- **Work order**
Looking at the records below, say how many lines contain "Screenshots". Nothing else belongs in the answer.

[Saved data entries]
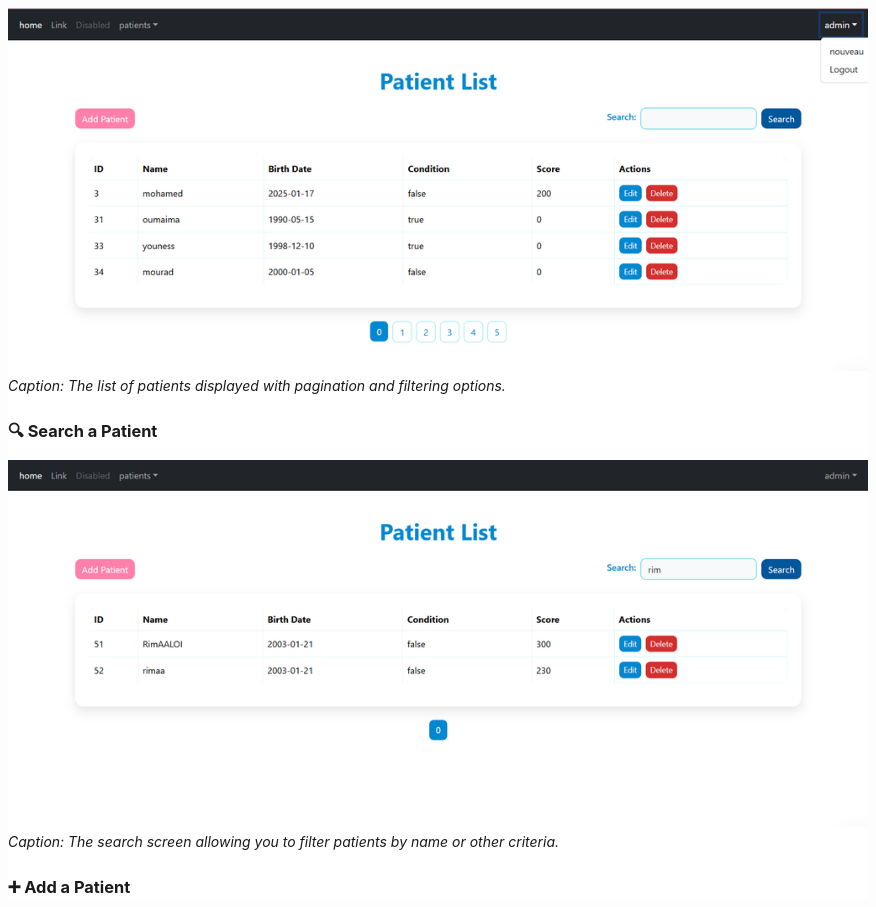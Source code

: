 ![Patient List](Screenshots/2.png)  
*Caption: The list of patients displayed with pagination and filtering options.*

### 🔍 **Search a Patient**
![Search a Patient](Screenshots/3.png)  
*Caption: The search screen allowing you to filter patients by name or other criteria.*

### ➕ **Add a Patient**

- **Solved exercise**
2